TASK ITEM: An exact reproduction of the lines from the one with "## Character" to the end of the data below is required. No other lines may be included.

MATERIAL FOR THE TASK:
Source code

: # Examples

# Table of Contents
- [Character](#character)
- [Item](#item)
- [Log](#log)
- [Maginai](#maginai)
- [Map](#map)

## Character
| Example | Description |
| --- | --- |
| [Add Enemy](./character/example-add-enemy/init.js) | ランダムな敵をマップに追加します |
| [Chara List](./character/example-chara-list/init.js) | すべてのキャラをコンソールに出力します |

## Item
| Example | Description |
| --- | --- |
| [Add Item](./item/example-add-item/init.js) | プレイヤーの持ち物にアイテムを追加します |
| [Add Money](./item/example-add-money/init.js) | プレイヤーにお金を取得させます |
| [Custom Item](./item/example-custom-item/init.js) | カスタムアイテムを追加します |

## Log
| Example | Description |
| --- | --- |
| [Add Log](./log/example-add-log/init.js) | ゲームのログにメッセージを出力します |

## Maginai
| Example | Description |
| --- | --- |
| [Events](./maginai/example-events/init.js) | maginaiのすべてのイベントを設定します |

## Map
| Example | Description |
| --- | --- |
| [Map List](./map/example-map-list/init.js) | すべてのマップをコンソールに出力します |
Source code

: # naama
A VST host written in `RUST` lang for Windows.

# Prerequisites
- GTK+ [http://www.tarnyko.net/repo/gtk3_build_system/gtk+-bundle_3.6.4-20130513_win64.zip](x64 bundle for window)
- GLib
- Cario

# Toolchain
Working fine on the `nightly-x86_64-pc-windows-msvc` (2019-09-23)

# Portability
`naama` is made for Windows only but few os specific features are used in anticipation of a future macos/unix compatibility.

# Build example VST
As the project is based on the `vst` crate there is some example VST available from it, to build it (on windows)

OUTPUT OF THE TASK:
## Character
| Example | Description |
| --- | --- |
| [Add Enemy](./character/example-add-enemy/init.js) | ランダムな敵をマップに追加します |
| [Chara List](./character/example-chara-list/init.js) | すべてのキャラをコンソールに出力します |

## Item
| Example | Description |
| --- | --- |
| [Add Item](./item/example-add-item/init.js) | プレイヤーの持ち物にアイテムを追加します |
| [Add Money](./item/example-add-money/init.js) | プレイヤーにお金を取得させます |
| [Custom Item](./item/example-custom-item/init.js) | カスタムアイテムを追加します |

## Log
| Example | Description |
| --- | --- |
| [Add Log](./log/example-add-log/init.js) | ゲームのログにメッセージを出力します |

## Maginai
| Example | Description |
| --- | --- |
| [Events](./maginai/example-events/init.js) | maginaiのすべてのイベントを設定します |

## Map
| Example | Description |
| --- | --- |
| [Map List](./map/example-map-list/init.js) | すべてのマップをコンソールに出力します |
Source code

: # naama
A VST host written in `RUST` lang for Windows.

# Prerequisites
- GTK+ [http://www.tarnyko.net/repo/gtk3_build_system/gtk+-bundle_3.6.4-20130513_win64.zip](x64 bundle for window)
- GLib
- Cario

# Toolchain
Working fine on the `nightly-x86_64-pc-windows-msvc` (2019-09-23)

# Portability
`naama` is made for Windows only but few os specific features are used in anticipation of a future macos/unix compatibility.

# Build example VST
As the project is based on the `vst` crate there is some example VST available from it, to build it (on windows)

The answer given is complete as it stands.